TASK DETAILS
Retype every line below precisely as it appears.

[Stored data entries]
▬▬▬▬▬▬▬▬▬▬

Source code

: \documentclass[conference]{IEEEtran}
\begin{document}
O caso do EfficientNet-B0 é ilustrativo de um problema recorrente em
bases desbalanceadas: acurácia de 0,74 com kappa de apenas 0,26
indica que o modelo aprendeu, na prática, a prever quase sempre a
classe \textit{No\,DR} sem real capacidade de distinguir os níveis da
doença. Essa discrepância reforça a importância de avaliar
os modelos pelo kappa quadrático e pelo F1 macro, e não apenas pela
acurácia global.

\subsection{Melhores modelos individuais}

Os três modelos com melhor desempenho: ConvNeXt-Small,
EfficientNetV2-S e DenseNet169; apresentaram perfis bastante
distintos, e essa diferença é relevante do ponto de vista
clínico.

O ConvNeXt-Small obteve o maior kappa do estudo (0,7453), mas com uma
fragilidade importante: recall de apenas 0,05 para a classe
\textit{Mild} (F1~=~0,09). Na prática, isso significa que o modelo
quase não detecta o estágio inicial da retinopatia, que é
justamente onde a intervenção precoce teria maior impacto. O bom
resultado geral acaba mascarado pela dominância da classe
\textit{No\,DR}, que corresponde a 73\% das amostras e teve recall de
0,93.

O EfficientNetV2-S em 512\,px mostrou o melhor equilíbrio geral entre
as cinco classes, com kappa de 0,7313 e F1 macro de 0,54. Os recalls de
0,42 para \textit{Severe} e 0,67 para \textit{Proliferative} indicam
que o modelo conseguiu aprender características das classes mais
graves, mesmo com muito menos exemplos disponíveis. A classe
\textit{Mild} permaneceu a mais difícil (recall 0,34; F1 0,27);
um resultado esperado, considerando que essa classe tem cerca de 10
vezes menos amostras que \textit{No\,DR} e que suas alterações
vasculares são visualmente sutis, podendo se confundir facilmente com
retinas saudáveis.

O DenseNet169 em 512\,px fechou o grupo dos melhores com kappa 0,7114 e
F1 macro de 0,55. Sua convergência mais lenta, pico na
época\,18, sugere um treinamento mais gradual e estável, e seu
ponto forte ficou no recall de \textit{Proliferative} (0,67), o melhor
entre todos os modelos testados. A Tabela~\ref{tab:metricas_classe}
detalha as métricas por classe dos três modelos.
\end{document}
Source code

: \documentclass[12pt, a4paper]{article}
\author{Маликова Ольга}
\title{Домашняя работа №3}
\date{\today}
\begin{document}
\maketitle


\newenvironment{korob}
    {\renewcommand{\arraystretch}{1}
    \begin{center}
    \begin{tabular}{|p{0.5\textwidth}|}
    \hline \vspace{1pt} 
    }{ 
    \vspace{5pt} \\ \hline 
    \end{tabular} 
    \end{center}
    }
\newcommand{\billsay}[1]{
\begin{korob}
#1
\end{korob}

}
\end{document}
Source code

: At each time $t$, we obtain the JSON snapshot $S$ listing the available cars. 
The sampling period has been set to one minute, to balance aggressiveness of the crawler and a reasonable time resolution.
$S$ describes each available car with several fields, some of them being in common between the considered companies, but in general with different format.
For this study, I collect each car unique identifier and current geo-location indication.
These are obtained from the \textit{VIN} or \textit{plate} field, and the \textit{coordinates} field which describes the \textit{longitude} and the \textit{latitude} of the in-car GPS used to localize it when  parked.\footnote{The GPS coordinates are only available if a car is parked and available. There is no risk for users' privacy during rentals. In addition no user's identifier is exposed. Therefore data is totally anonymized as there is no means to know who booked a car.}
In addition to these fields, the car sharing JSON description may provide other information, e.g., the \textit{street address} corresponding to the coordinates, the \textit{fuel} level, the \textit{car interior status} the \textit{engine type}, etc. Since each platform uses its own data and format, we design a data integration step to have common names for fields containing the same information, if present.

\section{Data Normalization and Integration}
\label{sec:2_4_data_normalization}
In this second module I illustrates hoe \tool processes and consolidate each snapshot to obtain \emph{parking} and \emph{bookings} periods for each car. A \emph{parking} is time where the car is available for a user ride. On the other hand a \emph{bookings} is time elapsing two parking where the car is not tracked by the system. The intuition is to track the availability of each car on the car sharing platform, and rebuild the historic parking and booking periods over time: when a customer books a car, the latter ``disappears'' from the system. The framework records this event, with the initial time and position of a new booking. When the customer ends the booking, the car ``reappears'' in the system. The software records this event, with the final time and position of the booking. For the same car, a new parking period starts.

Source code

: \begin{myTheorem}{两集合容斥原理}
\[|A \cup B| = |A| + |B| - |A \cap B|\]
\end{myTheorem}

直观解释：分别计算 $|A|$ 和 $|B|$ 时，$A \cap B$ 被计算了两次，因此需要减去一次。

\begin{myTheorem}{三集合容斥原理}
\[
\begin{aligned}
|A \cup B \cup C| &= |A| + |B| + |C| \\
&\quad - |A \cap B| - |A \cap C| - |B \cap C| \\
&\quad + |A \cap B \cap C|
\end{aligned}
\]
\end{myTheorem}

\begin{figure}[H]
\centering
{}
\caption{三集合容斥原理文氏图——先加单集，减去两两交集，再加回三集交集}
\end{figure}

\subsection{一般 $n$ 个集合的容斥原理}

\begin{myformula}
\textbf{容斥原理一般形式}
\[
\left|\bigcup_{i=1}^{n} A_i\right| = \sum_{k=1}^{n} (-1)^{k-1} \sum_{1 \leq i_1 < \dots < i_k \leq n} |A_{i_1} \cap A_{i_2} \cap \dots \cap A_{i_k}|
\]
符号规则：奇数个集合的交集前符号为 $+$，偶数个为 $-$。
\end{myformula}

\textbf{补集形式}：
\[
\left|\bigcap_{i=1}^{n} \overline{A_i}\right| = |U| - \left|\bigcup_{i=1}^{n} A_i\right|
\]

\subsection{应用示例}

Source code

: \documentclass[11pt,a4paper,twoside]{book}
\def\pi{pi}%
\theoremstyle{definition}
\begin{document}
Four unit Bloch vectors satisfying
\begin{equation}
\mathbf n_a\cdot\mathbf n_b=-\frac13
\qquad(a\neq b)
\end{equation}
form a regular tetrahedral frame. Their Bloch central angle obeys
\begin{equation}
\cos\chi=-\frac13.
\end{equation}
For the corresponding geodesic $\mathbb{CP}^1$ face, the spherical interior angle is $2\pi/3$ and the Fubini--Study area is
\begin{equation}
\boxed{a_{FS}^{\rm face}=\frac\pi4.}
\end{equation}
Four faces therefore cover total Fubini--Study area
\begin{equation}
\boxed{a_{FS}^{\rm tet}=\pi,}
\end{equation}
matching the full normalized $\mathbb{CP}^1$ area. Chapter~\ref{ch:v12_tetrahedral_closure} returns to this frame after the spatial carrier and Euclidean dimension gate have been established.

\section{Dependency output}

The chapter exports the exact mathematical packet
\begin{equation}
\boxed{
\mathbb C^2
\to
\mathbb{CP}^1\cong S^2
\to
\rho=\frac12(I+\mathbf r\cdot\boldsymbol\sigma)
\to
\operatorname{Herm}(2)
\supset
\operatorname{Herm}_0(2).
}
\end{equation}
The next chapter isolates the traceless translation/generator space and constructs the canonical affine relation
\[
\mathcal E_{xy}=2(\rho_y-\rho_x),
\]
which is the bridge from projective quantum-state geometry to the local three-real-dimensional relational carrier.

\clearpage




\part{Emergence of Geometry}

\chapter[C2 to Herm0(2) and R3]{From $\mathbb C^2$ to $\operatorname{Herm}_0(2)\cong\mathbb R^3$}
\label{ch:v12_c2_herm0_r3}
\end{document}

▬▬▬▬▬▬▬▬▬▬

ANSWER TO THIS TASK
Source code

: \documentclass[conference]{IEEEtran}
\begin{document}
O caso do EfficientNet-B0 é ilustrativo de um problema recorrente em
bases desbalanceadas: acurácia de 0,74 com kappa de apenas 0,26
indica que o modelo aprendeu, na prática, a prever quase sempre a
classe \textit{No\,DR} sem real capacidade de distinguir os níveis da
doença. Essa discrepância reforça a importância de avaliar
os modelos pelo kappa quadrático e pelo F1 macro, e não apenas pela
acurácia global.

\subsection{Melhores modelos individuais}

Os três modelos com melhor desempenho: ConvNeXt-Small,
EfficientNetV2-S e DenseNet169; apresentaram perfis bastante
distintos, e essa diferença é relevante do ponto de vista
clínico.

O ConvNeXt-Small obteve o maior kappa do estudo (0,7453), mas com uma
fragilidade importante: recall de apenas 0,05 para a classe
\textit{Mild} (F1~=~0,09). Na prática, isso significa que o modelo
quase não detecta o estágio inicial da retinopatia, que é
justamente onde a intervenção precoce teria maior impacto. O bom
resultado geral acaba mascarado pela dominância da classe
\textit{No\,DR}, que corresponde a 73\% das amostras e teve recall de
0,93.

O EfficientNetV2-S em 512\,px mostrou o melhor equilíbrio geral entre
as cinco classes, com kappa de 0,7313 e F1 macro de 0,54. Os recalls de
0,42 para \textit{Severe} e 0,67 para \textit{Proliferative} indicam
que o modelo conseguiu aprender características das classes mais
graves, mesmo com muito menos exemplos disponíveis. A classe
\textit{Mild} permaneceu a mais difícil (recall 0,34; F1 0,27);
um resultado esperado, considerando que essa classe tem cerca de 10
vezes menos amostras que \textit{No\,DR} e que suas alterações
vasculares são visualmente sutis, podendo se confundir facilmente com
retinas saudáveis.

O DenseNet169 em 512\,px fechou o grupo dos melhores com kappa 0,7114 e
F1 macro de 0,55. Sua convergência mais lenta, pico na
época\,18, sugere um treinamento mais gradual e estável, e seu
ponto forte ficou no recall de \textit{Proliferative} (0,67), o melhor
entre todos os modelos testados. A Tabela~\ref{tab:metricas_classe}
detalha as métricas por classe dos três modelos.
\end{document}
Source code

: \documentclass[12pt, a4paper]{article}
\author{Маликова Ольга}
\title{Домашняя работа №3}
\date{\today}
\begin{document}
\maketitle


\newenvironment{korob}
    {\renewcommand{\arraystretch}{1}
    \begin{center}
    \begin{tabular}{|p{0.5\textwidth}|}
    \hline \vspace{1pt} 
    }{ 
    \vspace{5pt} \\ \hline 
    \end{tabular} 
    \end{center}
    }
\newcommand{\billsay}[1]{
\begin{korob}
#1
\end{korob}

}
\end{document}
Source code

: At each time $t$, we obtain the JSON snapshot $S$ listing the available cars. 
The sampling period has been set to one minute, to balance aggressiveness of the crawler and a reasonable time resolution.
$S$ describes each available car with several fields, some of them being in common between the considered companies, but in general with different format.
For this study, I collect each car unique identifier and current geo-location indication.
These are obtained from the \textit{VIN} or \textit{plate} field, and the \textit{coordinates} field which describes the \textit{longitude} and the \textit{latitude} of the in-car GPS used to localize it when  parked.\footnote{The GPS coordinates are only available if a car is parked and available. There is no risk for users' privacy during rentals. In addition no user's identifier is exposed. Therefore data is totally anonymized as there is no means to know who booked a car.}
In addition to these fields, the car sharing JSON description may provide other information, e.g., the \textit{street address} corresponding to the coordinates, the \textit{fuel} level, the \textit{car interior status} the \textit{engine type}, etc. Since each platform uses its own data and format, we design a data integration step to have common names for fields containing the same information, if present.

\section{Data Normalization and Integration}
\label{sec:2_4_data_normalization}
In this second module I illustrates hoe \tool processes and consolidate each snapshot to obtain \emph{parking} and \emph{bookings} periods for each car. A \emph{parking} is time where the car is available for a user ride. On the other hand a \emph{bookings} is time elapsing two parking where the car is not tracked by the system. The intuition is to track the availability of each car on the car sharing platform, and rebuild the historic parking and booking periods over time: when a customer books a car, the latter ``disappears'' from the system. The framework records this event, with the initial time and position of a new booking. When the customer ends the booking, the car ``reappears'' in the system. The software records this event, with the final time and position of the booking. For the same car, a new parking period starts.

Source code

: \begin{myTheorem}{两集合容斥原理}
\[|A \cup B| = |A| + |B| - |A \cap B|\]
\end{myTheorem}

直观解释：分别计算 $|A|$ 和 $|B|$ 时，$A \cap B$ 被计算了两次，因此需要减去一次。

\begin{myTheorem}{三集合容斥原理}
\[
\begin{aligned}
|A \cup B \cup C| &= |A| + |B| + |C| \\
&\quad - |A \cap B| - |A \cap C| - |B \cap C| \\
&\quad + |A \cap B \cap C|
\end{aligned}
\]
\end{myTheorem}

\begin{figure}[H]
\centering
{}
\caption{三集合容斥原理文氏图——先加单集，减去两两交集，再加回三集交集}
\end{figure}

\subsection{一般 $n$ 个集合的容斥原理}

\begin{myformula}
\textbf{容斥原理一般形式}
\[
\left|\bigcup_{i=1}^{n} A_i\right| = \sum_{k=1}^{n} (-1)^{k-1} \sum_{1 \leq i_1 < \dots < i_k \leq n} |A_{i_1} \cap A_{i_2} \cap \dots \cap A_{i_k}|
\]
符号规则：奇数个集合的交集前符号为 $+$，偶数个为 $-$。
\end{myformula}

\textbf{补集形式}：
\[
\left|\bigcap_{i=1}^{n} \overline{A_i}\right| = |U| - \left|\bigcup_{i=1}^{n} A_i\right|
\]

\subsection{应用示例}

Source code

: \documentclass[11pt,a4paper,twoside]{book}
\def\pi{pi}%
\theoremstyle{definition}
\begin{document}
Four unit Bloch vectors satisfying
\begin{equation}
\mathbf n_a\cdot\mathbf n_b=-\frac13
\qquad(a\neq b)
\end{equation}
form a regular tetrahedral frame. Their Bloch central angle obeys
\begin{equation}
\cos\chi=-\frac13.
\end{equation}
For the corresponding geodesic $\mathbb{CP}^1$ face, the spherical interior angle is $2\pi/3$ and the Fubini--Study area is
\begin{equation}
\boxed{a_{FS}^{\rm face}=\frac\pi4.}
\end{equation}
Four faces therefore cover total Fubini--Study area
\begin{equation}
\boxed{a_{FS}^{\rm tet}=\pi,}
\end{equation}
matching the full normalized $\mathbb{CP}^1$ area. Chapter~\ref{ch:v12_tetrahedral_closure} returns to this frame after the spatial carrier and Euclidean dimension gate have been established.

\section{Dependency output}

The chapter exports the exact mathematical packet
\begin{equation}
\boxed{
\mathbb C^2
\to
\mathbb{CP}^1\cong S^2
\to
\rho=\frac12(I+\mathbf r\cdot\boldsymbol\sigma)
\to
\operatorname{Herm}(2)
\supset
\operatorname{Herm}_0(2).
}
\end{equation}
The next chapter isolates the traceless translation/generator space and constructs the canonical affine relation
\[
\mathcal E_{xy}=2(\rho_y-\rho_x),
\]
which is the bridge from projective quantum-state geometry to the local three-real-dimensional relational carrier.

\clearpage




\part{Emergence of Geometry}

\chapter[C2 to Herm0(2) and R3]{From $\mathbb C^2$ to $\operatorname{Herm}_0(2)\cong\mathbb R^3$}
\label{ch:v12_c2_herm0_r3}
\end{document}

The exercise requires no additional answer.